PSA, found on local CL:

Grove Innovation DS


----------



## Retro Dude (Jun 7, 2010)

That t-shirt is awesome, makes me think of my wicked fat t-shirt:


----------



## oneschnark (Dec 16, 2013)

An other AGGRESSOR 1993 with Hot Rods

Phil.


----------



## prefixie (Apr 11, 2012)

eastcoaststeve said:


> Definitely on my wish list....I'm from PA, and still can't find one...


They don't seem to come up too often, which is somewhat surprising since he seems to have made a couple hundred a year for almost 6-7 years.


----------



## oneschnark (Dec 16, 2013)

Some more Details about the AGGRESSOR 1993





Philippe


----------



## apat13 (Jun 19, 2006)

That aggressor just looks so "Right" - to borrow from my Vdub buddies....its got some serious stance.


----------



## bratfass (Oct 20, 2010)

*Grove Innovations X wineberry*

X in wineberry with XT, HotRods and Assault fork (excuse the lame pic)


----------



## SMRTIN (Dec 17, 2012)

My 91 Hardcore. Made only 3 days after my birthday that year.










Wife's little x-frame. Perfect stand over height! Need to get around to finishing this one.


----------



## bratfass (Oct 20, 2010)

If Your wifes ever gonna be tired of the X please think of me


----------



## mfh126 (Jul 31, 2007)

*My Collection*

No quite as extensive as Philippe's collection, but here are my 3 Groves:

1992 X-Frame


1992 Ti


1994 Full Suspension (ready for assembly)


----------



## THE ARS (Sep 14, 2011)

colker1 said:


> Hardcore seems built for technical singletrack riding. *Tall bb* and stiff, direct connection btween front end and BB. Sharp handling at slow speeds.


You ain't kidding there.

Damn.


----------



## THE ARS (Sep 14, 2011)

Digging that susser, MFH.

All spring, let's go.:thumbsup:


----------



## oneschnark (Dec 16, 2013)

Aggressor 1992 with with a little bit from " Screaming Warning Orange" 

Philippe


----------



## oneschnark (Dec 16, 2013)

A Grove Titan 1993 




Phil.


----------



## oneschnark (Dec 16, 2013)

Salut, Grove Innovations Hard Core Neon Solar 1990






Philippe


----------



## colker1 (Jan 6, 2004)

This one is my favourite.
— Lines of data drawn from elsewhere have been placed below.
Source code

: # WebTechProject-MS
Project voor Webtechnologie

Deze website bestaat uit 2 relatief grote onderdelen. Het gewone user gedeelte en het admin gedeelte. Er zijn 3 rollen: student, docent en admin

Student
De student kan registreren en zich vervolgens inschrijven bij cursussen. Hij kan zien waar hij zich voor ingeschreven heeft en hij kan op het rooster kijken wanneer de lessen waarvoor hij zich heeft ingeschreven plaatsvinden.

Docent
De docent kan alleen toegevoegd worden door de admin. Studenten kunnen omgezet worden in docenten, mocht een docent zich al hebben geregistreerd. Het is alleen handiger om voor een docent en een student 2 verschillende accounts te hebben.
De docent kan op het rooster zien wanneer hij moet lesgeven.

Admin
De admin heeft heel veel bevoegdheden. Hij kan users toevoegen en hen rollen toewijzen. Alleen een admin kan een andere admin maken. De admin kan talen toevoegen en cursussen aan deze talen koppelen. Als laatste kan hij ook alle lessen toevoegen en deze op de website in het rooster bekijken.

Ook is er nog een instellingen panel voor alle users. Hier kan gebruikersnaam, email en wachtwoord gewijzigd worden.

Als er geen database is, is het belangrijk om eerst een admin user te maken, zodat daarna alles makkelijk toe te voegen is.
NO wonder it's the one you are riding. The geometry/ fit looks perfect..


----------



## jeff (Jan 13, 2004)

Philippe,
Your collection is off the charts. Each and every bike is damn near, if not, perfect. Care to share a list? That way we can request pics.


----------



## oneschnark (Dec 16, 2013)

Hi some details from the Grove Hard Core 1992.




Philippe


----------



## zygote2k (Jun 5, 2011)

all very nice bikes.


----------



## janiejernigan (Jan 1, 2014)

as expected... very nice bike! Hard core 1992 is a beauty.

gothic pants


----------



## oneschnark (Dec 16, 2013)

Hi,
X Grove 17 " with Assault fork 1"


and something very important for the front derailleur

Philippe


----------



## oneschnark (Dec 16, 2013)

One more X
Glow in the dark from 1989 / 90 I think.


Philippe


----------



## apat13 (Jun 19, 2006)

That is just so cool on so many levels.


----------



## oneschnark (Dec 16, 2013)

Grove with Henry James lugs







Phil.


----------



## 24pouces (Jan 8, 2007)

oneschnark said:


> Hi some details from the Grove Hard Core 1992.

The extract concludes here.